**Exercise details:** The reply must return each line of the data exactly.

(Collected data)
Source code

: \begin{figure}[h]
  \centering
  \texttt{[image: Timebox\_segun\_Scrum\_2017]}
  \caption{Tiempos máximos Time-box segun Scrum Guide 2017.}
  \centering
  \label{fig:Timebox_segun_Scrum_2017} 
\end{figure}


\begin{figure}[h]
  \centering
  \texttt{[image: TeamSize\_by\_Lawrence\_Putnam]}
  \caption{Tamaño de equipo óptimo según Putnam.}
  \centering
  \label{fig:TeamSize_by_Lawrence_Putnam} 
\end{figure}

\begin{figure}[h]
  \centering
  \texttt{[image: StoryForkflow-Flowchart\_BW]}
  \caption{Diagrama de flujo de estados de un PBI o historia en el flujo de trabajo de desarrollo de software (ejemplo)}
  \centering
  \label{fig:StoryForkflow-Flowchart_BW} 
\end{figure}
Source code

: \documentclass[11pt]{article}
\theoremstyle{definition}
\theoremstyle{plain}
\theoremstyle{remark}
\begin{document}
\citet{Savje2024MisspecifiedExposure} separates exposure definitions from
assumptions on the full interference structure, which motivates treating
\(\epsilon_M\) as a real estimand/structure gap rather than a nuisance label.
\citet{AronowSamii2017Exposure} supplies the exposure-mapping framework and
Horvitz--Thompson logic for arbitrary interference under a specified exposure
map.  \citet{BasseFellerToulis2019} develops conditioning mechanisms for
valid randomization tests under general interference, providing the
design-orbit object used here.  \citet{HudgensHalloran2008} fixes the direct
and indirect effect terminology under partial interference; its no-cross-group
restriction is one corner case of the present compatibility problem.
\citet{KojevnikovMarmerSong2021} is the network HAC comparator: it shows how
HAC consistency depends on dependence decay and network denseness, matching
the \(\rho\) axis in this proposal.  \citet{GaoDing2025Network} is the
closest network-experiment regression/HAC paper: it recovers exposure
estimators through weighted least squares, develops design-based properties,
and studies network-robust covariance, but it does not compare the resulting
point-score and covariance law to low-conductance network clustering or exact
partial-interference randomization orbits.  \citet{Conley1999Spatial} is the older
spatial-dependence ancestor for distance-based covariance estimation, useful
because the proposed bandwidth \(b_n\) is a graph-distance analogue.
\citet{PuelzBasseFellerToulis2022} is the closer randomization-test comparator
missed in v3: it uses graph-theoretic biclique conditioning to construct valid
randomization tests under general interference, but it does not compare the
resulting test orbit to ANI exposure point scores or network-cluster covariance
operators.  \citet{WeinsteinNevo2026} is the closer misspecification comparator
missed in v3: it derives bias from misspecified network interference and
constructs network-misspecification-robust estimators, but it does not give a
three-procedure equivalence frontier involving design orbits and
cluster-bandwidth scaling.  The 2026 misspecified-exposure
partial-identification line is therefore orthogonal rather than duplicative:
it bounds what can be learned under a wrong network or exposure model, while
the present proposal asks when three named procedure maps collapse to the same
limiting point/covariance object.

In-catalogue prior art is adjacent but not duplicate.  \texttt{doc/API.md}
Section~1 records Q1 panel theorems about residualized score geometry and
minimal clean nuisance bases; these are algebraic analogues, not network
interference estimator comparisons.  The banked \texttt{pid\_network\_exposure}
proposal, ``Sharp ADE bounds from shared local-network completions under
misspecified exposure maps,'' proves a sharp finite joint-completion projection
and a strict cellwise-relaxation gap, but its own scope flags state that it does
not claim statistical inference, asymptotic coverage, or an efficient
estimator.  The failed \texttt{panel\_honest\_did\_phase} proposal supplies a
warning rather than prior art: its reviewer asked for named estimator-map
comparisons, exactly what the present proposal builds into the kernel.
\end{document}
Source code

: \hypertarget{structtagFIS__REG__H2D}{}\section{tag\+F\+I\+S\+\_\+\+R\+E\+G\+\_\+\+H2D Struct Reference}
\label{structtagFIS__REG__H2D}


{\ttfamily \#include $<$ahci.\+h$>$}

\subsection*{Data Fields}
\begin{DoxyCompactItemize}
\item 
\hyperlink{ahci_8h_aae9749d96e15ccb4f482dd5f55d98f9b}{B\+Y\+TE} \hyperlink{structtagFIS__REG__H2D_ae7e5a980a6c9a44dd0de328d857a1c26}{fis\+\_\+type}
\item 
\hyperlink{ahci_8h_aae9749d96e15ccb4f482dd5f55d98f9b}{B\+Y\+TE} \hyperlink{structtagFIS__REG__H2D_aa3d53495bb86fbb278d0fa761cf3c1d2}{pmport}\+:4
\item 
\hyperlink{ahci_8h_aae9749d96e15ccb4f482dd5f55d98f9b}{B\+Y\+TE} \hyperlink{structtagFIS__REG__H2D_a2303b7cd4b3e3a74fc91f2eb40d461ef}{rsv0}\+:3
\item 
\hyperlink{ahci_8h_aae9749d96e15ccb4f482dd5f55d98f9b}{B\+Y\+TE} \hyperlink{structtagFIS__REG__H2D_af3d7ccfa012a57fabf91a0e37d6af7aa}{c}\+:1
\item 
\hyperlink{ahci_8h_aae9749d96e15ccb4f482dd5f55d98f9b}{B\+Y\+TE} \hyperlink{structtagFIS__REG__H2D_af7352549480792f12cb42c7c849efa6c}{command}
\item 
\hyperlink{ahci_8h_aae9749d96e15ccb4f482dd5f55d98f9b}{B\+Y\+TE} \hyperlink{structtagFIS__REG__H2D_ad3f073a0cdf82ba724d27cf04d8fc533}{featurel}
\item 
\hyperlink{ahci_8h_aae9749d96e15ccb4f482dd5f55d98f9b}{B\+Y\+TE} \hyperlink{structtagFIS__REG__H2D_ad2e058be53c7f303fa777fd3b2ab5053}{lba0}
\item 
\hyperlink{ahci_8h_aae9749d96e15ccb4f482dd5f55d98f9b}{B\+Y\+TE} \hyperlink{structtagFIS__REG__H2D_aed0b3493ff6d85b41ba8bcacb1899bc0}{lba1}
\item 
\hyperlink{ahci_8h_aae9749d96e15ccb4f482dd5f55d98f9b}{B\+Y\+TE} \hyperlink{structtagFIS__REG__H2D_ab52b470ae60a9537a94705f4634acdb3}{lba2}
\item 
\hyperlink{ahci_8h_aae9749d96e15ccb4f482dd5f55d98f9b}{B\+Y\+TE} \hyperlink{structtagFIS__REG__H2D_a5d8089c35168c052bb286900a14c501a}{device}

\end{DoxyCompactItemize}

**Written response:**
Source code

: \begin{figure}[h]
  \centering
  \texttt{[image: Timebox\_segun\_Scrum\_2017]}
  \caption{Tiempos máximos Time-box segun Scrum Guide 2017.}
  \centering
  \label{fig:Timebox_segun_Scrum_2017} 
\end{figure}


\begin{figure}[h]
  \centering
  \texttt{[image: TeamSize\_by\_Lawrence\_Putnam]}
  \caption{Tamaño de equipo óptimo según Putnam.}
  \centering
  \label{fig:TeamSize_by_Lawrence_Putnam} 
\end{figure}

\begin{figure}[h]
  \centering
  \texttt{[image: StoryForkflow-Flowchart\_BW]}
  \caption{Diagrama de flujo de estados de un PBI o historia en el flujo de trabajo de desarrollo de software (ejemplo)}
  \centering
  \label{fig:StoryForkflow-Flowchart_BW} 
\end{figure}
Source code

: \documentclass[11pt]{article}
\theoremstyle{definition}
\theoremstyle{plain}
\theoremstyle{remark}
\begin{document}
\citet{Savje2024MisspecifiedExposure} separates exposure definitions from
assumptions on the full interference structure, which motivates treating
\(\epsilon_M\) as a real estimand/structure gap rather than a nuisance label.
\citet{AronowSamii2017Exposure} supplies the exposure-mapping framework and
Horvitz--Thompson logic for arbitrary interference under a specified exposure
map.  \citet{BasseFellerToulis2019} develops conditioning mechanisms for
valid randomization tests under general interference, providing the
design-orbit object used here.  \citet{HudgensHalloran2008} fixes the direct
and indirect effect terminology under partial interference; its no-cross-group
restriction is one corner case of the present compatibility problem.
\citet{KojevnikovMarmerSong2021} is the network HAC comparator: it shows how
HAC consistency depends on dependence decay and network denseness, matching
the \(\rho\) axis in this proposal.  \citet{GaoDing2025Network} is the
closest network-experiment regression/HAC paper: it recovers exposure
estimators through weighted least squares, develops design-based properties,
and studies network-robust covariance, but it does not compare the resulting
point-score and covariance law to low-conductance network clustering or exact
partial-interference randomization orbits.  \citet{Conley1999Spatial} is the older
spatial-dependence ancestor for distance-based covariance estimation, useful
because the proposed bandwidth \(b_n\) is a graph-distance analogue.
\citet{PuelzBasseFellerToulis2022} is the closer randomization-test comparator
missed in v3: it uses graph-theoretic biclique conditioning to construct valid
randomization tests under general interference, but it does not compare the
resulting test orbit to ANI exposure point scores or network-cluster covariance
operators.  \citet{WeinsteinNevo2026} is the closer misspecification comparator
missed in v3: it derives bias from misspecified network interference and
constructs network-misspecification-robust estimators, but it does not give a
three-procedure equivalence frontier involving design orbits and
cluster-bandwidth scaling.  The 2026 misspecified-exposure
partial-identification line is therefore orthogonal rather than duplicative:
it bounds what can be learned under a wrong network or exposure model, while
the present proposal asks when three named procedure maps collapse to the same
limiting point/covariance object.

In-catalogue prior art is adjacent but not duplicate.  \texttt{doc/API.md}
Section~1 records Q1 panel theorems about residualized score geometry and
minimal clean nuisance bases; these are algebraic analogues, not network
interference estimator comparisons.  The banked \texttt{pid\_network\_exposure}
proposal, ``Sharp ADE bounds from shared local-network completions under
misspecified exposure maps,'' proves a sharp finite joint-completion projection
and a strict cellwise-relaxation gap, but its own scope flags state that it does
not claim statistical inference, asymptotic coverage, or an efficient
estimator.  The failed \texttt{panel\_honest\_did\_phase} proposal supplies a
warning rather than prior art: its reviewer asked for named estimator-map
comparisons, exactly what the present proposal builds into the kernel.
\end{document}
Source code

: \hypertarget{structtagFIS__REG__H2D}{}\section{tag\+F\+I\+S\+\_\+\+R\+E\+G\+\_\+\+H2D Struct Reference}
\label{structtagFIS__REG__H2D}


{\ttfamily \#include $<$ahci.\+h$>$}

\subsection*{Data Fields}
\begin{DoxyCompactItemize}
\item 
\hyperlink{ahci_8h_aae9749d96e15ccb4f482dd5f55d98f9b}{B\+Y\+TE} \hyperlink{structtagFIS__REG__H2D_ae7e5a980a6c9a44dd0de328d857a1c26}{fis\+\_\+type}
\item 
\hyperlink{ahci_8h_aae9749d96e15ccb4f482dd5f55d98f9b}{B\+Y\+TE} \hyperlink{structtagFIS__REG__H2D_aa3d53495bb86fbb278d0fa761cf3c1d2}{pmport}\+:4
\item 
\hyperlink{ahci_8h_aae9749d96e15ccb4f482dd5f55d98f9b}{B\+Y\+TE} \hyperlink{structtagFIS__REG__H2D_a2303b7cd4b3e3a74fc91f2eb40d461ef}{rsv0}\+:3
\item 
\hyperlink{ahci_8h_aae9749d96e15ccb4f482dd5f55d98f9b}{B\+Y\+TE} \hyperlink{structtagFIS__REG__H2D_af3d7ccfa012a57fabf91a0e37d6af7aa}{c}\+:1
\item 
\hyperlink{ahci_8h_aae9749d96e15ccb4f482dd5f55d98f9b}{B\+Y\+TE} \hyperlink{structtagFIS__REG__H2D_af7352549480792f12cb42c7c849efa6c}{command}
\item 
\hyperlink{ahci_8h_aae9749d96e15ccb4f482dd5f55d98f9b}{B\+Y\+TE} \hyperlink{structtagFIS__REG__H2D_ad3f073a0cdf82ba724d27cf04d8fc533}{featurel}
\item 
\hyperlink{ahci_8h_aae9749d96e15ccb4f482dd5f55d98f9b}{B\+Y\+TE} \hyperlink{structtagFIS__REG__H2D_ad2e058be53c7f303fa777fd3b2ab5053}{lba0}
\item 
\hyperlink{ahci_8h_aae9749d96e15ccb4f482dd5f55d98f9b}{B\+Y\+TE} \hyperlink{structtagFIS__REG__H2D_aed0b3493ff6d85b41ba8bcacb1899bc0}{lba1}
\item 
\hyperlink{ahci_8h_aae9749d96e15ccb4f482dd5f55d98f9b}{B\+Y\+TE} \hyperlink{structtagFIS__REG__H2D_ab52b470ae60a9537a94705f4634acdb3}{lba2}
\item 
\hyperlink{ahci_8h_aae9749d96e15ccb4f482dd5f55d98f9b}{B\+Y\+TE} \hyperlink{structtagFIS__REG__H2D_a5d8089c35168c052bb286900a14c501a}{device}

\end{DoxyCompactItemize}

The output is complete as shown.